Task prompt:
The number needed is how many lines of the data hold the string "examples". Give that number and nothing more.

Records from a data collection
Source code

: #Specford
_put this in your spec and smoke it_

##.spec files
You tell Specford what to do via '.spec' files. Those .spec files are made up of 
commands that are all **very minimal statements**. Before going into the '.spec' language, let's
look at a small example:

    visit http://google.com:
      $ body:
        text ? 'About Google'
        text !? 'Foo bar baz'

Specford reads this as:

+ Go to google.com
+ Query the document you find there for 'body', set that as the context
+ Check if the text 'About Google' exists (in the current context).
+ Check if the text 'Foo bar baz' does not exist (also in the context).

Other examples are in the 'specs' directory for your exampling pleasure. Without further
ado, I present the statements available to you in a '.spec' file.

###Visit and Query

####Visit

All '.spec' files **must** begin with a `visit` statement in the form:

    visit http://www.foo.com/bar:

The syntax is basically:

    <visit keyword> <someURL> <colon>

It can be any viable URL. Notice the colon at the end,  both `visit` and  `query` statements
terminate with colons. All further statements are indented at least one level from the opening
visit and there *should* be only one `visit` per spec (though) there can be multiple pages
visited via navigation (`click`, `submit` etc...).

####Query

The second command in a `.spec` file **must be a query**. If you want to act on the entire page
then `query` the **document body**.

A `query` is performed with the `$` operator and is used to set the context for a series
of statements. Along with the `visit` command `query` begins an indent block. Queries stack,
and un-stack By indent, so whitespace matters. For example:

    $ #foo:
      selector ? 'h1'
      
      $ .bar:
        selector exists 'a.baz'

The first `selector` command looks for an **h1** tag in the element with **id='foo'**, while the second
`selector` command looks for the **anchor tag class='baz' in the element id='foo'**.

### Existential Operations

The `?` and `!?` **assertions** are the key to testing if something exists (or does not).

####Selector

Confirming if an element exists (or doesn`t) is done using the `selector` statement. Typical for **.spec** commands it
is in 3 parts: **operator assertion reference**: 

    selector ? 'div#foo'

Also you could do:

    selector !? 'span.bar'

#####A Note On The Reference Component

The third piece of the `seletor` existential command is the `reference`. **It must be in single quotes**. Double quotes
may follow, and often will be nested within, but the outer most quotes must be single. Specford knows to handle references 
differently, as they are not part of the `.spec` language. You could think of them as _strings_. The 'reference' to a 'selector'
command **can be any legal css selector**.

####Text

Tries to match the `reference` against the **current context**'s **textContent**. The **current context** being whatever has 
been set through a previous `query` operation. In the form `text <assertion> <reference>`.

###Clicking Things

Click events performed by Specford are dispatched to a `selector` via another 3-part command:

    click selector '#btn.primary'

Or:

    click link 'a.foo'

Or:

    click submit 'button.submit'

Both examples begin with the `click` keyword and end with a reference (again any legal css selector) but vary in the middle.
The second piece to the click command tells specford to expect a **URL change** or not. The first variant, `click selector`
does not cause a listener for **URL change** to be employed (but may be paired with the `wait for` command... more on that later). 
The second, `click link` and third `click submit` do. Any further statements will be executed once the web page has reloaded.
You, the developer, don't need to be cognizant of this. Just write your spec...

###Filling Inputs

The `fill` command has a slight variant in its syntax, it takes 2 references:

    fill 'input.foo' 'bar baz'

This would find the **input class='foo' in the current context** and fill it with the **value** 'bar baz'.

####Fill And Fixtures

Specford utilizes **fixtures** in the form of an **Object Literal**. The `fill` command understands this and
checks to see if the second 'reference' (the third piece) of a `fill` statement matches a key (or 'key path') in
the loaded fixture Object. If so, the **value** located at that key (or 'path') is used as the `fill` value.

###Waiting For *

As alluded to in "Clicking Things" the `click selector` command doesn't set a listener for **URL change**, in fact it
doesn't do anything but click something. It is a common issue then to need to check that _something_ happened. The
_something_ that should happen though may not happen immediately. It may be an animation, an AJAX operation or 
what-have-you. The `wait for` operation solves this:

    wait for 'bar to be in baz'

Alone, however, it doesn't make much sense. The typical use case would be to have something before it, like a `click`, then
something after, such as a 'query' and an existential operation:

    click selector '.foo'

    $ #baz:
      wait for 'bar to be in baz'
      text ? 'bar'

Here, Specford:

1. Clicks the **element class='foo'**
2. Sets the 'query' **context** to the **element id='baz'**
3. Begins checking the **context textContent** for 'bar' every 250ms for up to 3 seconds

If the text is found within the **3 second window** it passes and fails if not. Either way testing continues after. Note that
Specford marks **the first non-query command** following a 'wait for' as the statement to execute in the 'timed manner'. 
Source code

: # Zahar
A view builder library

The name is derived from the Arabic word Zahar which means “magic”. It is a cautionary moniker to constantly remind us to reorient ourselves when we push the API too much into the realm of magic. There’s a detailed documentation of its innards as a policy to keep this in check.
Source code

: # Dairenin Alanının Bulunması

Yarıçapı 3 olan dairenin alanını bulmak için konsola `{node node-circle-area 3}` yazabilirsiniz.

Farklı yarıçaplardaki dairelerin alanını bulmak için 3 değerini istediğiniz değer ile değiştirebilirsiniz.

Completed task:
2